Julie lleva al perro a El arca de Noé, un centro dirigido por Carruthers (Burl Ives), el entrenador de animales para el cine, quien le advierte sobre el entrenamiento de su perro y que tiene en la persona de Keys (Paul Winfield), a un socio de raza negra en su negocio, y que se impone la obsesiva tarea de dar marcha atrás en la anómala programación del animal. Los momentos más emocionantes de la película, en cuanto a suspenso y agresividad fulleriana, se suceden en las escenas en las que Keys intenta re programar al animal. Pero, en el proceso de reeducación de este perro blanco, nos quedaremos con una última sensación de desolación, aunada a la escena en la que un dulce viejecito, acompañado de sus nietas de corta edad, reclama el perro como suyo.

Película de una inteligencia atroz, que elude el fácil alegato anti racista, fue mal entendida en su tiempo, tachándola precisamente de aquello que terroríficamente señalaba, fue adaptada por Curtis Hanson (responsable del guion y dirección de la premiada “L. A. Confidential”), sobre la novela del suicida Romain Gary, cuyo final alentador se invierte en la cinta. Gary había escrito el libro basándose en hechos reales de los que, se cuenta, como resultado se había podido reprogramar al perro en un ejemplar que atacaba personas de raza blanca.

Existe un paralelismo especular entre uno de los personajes de Corredor sin retorno y el pastor alemán de este film.
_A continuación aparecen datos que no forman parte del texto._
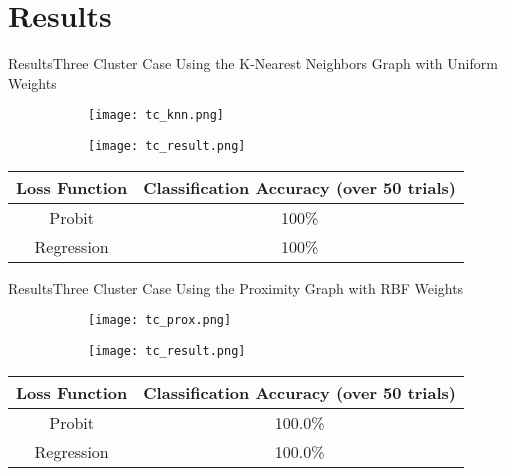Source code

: \section{Results}

\begin{frame}{Results}{Three Cluster Case}
    Using the K-Nearest Neighbors Graph with Uniform Weights
    \begin{figure}[h!]
        \begin{subfigure}[b]{0.45\textwidth}
            \texttt{[image: tc\_knn.png]}
        \end{subfigure}
        \begin{subfigure}[b]{0.45\textwidth}
            \texttt{[image: tc\_result.png]}
        \end{subfigure}
    \end{figure}
    \begin{center}
        \begin{tabular}{|c|c|}
            \hline
            Loss Function & Classification Accuracy (over 50 trials) \\
            \hline
            Probit & 100\% \\
            Regression & 100\% \\
            \hline
        \end{tabular}
    \end{center}
\end{frame}

\begin{frame}{Results}{Three Cluster Case}
    Using the Proximity Graph with RBF Weights
    \begin{figure}[h!]
        \begin{subfigure}[b]{0.45\textwidth}
            \texttt{[image: tc\_prox.png]}
        \end{subfigure}
        \begin{subfigure}[b]{0.45\textwidth}
            \texttt{[image: tc\_result.png]}
        \end{subfigure}
    \end{figure}
    \begin{center}
        \begin{tabular}{|c|c|}
            \hline
            Loss Function & Classification Accuracy (over 50 trials) \\
            \hline
            Probit & 100.0\% \\
            Regression & 100.0\% \\
            \hline
        \end{tabular}
    \end{center}
\end{frame}

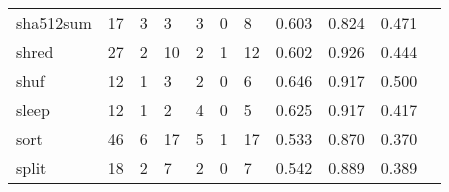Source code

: \begin{longtable}{lp{1.20cm}p{1.20cm}p{1.20cm}p{1.20cm}p{1.20cm}p{1.20cm}p{1.20cm}p{1.20cm}p{1.20cm}p{1.20cm}}
sha512sum &                                    17 &                                                  3 &                                                  3 &                                                  3 &                                                  0 &                                                  8 &                                         0.603 &                                              0.824 &                                              0.471 \\
shred     &                                    27 &                                                  2 &                                                 10 &                                                  2 &                                                  1 &                                                 12 &                                         0.602 &                                              0.926 &                                              0.444 \\
shuf      &                                    12 &                                                  1 &                                                  3 &                                                  2 &                                                  0 &                                                  6 &                                         0.646 &                                              0.917 &                                              0.500 \\
sleep     &                                    12 &                                                  1 &                                                  2 &                                                  4 &                                                  0 &                                                  5 &                                         0.625 &                                              0.917 &                                              0.417 \\
sort      &                                    46 &                                                  6 &                                                 17 &                                                  5 &                                                  1 &                                                 17 &                                         0.533 &                                              0.870 &                                              0.370 \\
split     &                                    18 &                                                  2 &                                                  7 &                                                  2 &                                                  0 &                                                  7 &                                         0.542 &                                              0.889 &                                              0.389 \\

\end{longtable}
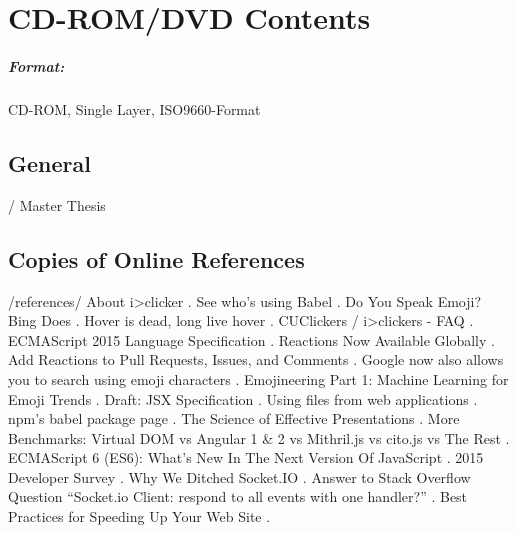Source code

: \chapter{CD-ROM/DVD  Contents}
\label{app:cdrom}

\paragraph{Format:}
		CD-ROM, Single Layer, ISO9660-Format%


\section{General}

\begin{FileList}{/}
 Master Thesis
\end{FileList}

\section{Copies of Online References}

\begin{FileList}{/references/}
 About i>clicker \cite{iclicker}.
 See who's using Babel \cite{babel-users}.
 Do You Speak Emoji? Bing Does \cite{Bing:Emoji}.
 Hover is dead, long live hover \cite{hover}.
 CUClickers / i>clickers - FAQ \cite{cuclickers:faq}.
 ECMAScript 2015 Language Specification \cite{ecma2015}.
 Reactions Now Available Globally \cite{Facebook:Reactions}.
 Add Reactions to Pull Requests, Issues, and Comments \cite{Github:Reactions}.
 Google now also allows you to search using emoji characters \cite{Google:Emoji}.
 Emojineering Part 1: Machine Learning for Emoji Trends \cite{Instagramm:Emoji}.
 Draft: JSX Specification \cite{jsx}.
 Using files from web applications \cite{file-api}.
 npm's babel package page \cite{npm-babel}.
 The Science of Effective Presentations \cite{prezi-science}.
 More Benchmarks: Virtual DOM vs Angular 1 \& 2 vs Mithril.js vs cito.js vs The Rest \cite{react-benchmarks}.
 ECMAScript 6 (ES6): What's New In The Next Version Of JavaScript \cite{es6}.
 2015 Developer Survey \cite{stackoverflow-developer-survey}.
 Why We Ditched Socket.IO \cite{socketio-problems}.
 Answer to Stack Overflow Question ``Socket.io Client: respond to all events with one handler?'' \cite{socket-io-wildcards}.
 Best Practices for Speeding Up Your Web Site \cite{yahoo-speeding-up-website}.
\end{FileList}

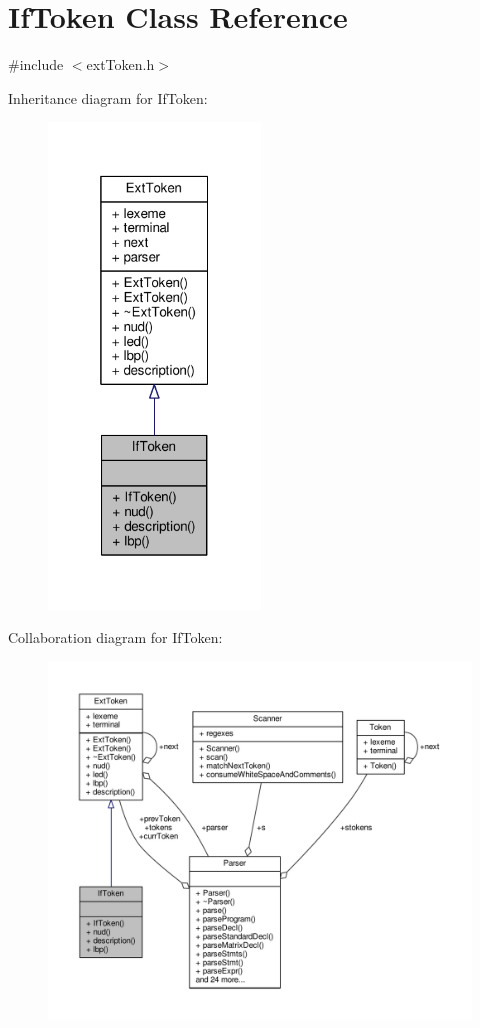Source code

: \hypertarget{classIfToken}{\section{If\-Token Class Reference}
\label{classIfToken}
}


{\ttfamily \#include $<$ext\-Token.\-h$>$}



Inheritance diagram for If\-Token\-:\nopagebreak
\begin{figure}[H]
\begin{center}
\leavevmode
\includegraphics[width=160pt]{classIfToken__inherit__graph}
\end{center}
\end{figure}


Collaboration diagram for If\-Token\-:\nopagebreak
\begin{figure}[H]
\begin{center}
\leavevmode
\includegraphics[width=350pt]{classIfToken__coll__graph}
\end{center}
\end{figure}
En el manicomio de la primera película Trent, uno de los internos, un estudiante de raza negra, había sido admitido en una escuela sureña como parte de los intentos de integración racial del gobierno, pero que en el sanatorio se enseñorea del corredor del título, anunciando que él es un miembro más del Ku Klux Klan. Notamos que Trent vive “detrás” del espejo, en la región de los reflejos invertidos, mientras el perro blanco habita “este” lado, el de las conciencias torcidas.

Perro blanco se rodó en 44 días, se estrenó primero en Francia el 7 de julio de 1982 y el 12 de noviembre en los Estados Unidos, y obligó a los productores a enlatarla ante los alegatos que se alzaron contra ella y a los temores que les había despertado.  

Fuller expresó, amargamente, en dicha ocasión: “Aplazar la película sin que nadie la vea. Me quedé sin habla. Es difícil expresar el dolor de tener una película terminada encerrada en una bóveda, y no ser seleccionada para una audiencia. Es como si alguien pusiera a su bebé en una prisión de máxima seguridad para siempre.”

Director total de celosa autoría, gracias a su independencia de los grandes estudios, fue alabado y vitoreado y ejerció una poderosa influencia en grandes directores cuyas obras se mantienen como paradigmas del cine independiente o de autor: Léos Carax, John Cassavettes, Rainer Werner Fassbinder, Abel Ferrara, Jean-Luc Godard, Monte Hellman, Sergio Leone, Sam Peckinpah, Martin Scorsese, Quentin Tarantino o Wim Wenders, y de quien Francois Truffaut expresó que era un primitivo, un director de la rudeza, y de un cine directo, que tanto admiraba, todavía tuvo vida posterior tras haber rodado esta singularidad que es Perro blanco, tan imperfecta como tantas otras en su filmografía pero crudamente sincera, con películas como “Calle sin retorno” (Street of no Return, 1989), su última película gansteril, que narra la historia de otra venganza encarnizada, pero había dado ya todo de sí y había escrito su testamento en el cine a través de esta dura reflexión sobre el racismo y que nos permite comprender una de sus sentencias más esclarecedoras: “Odio la violencia, lo que no me impide utilizarla en mis films.”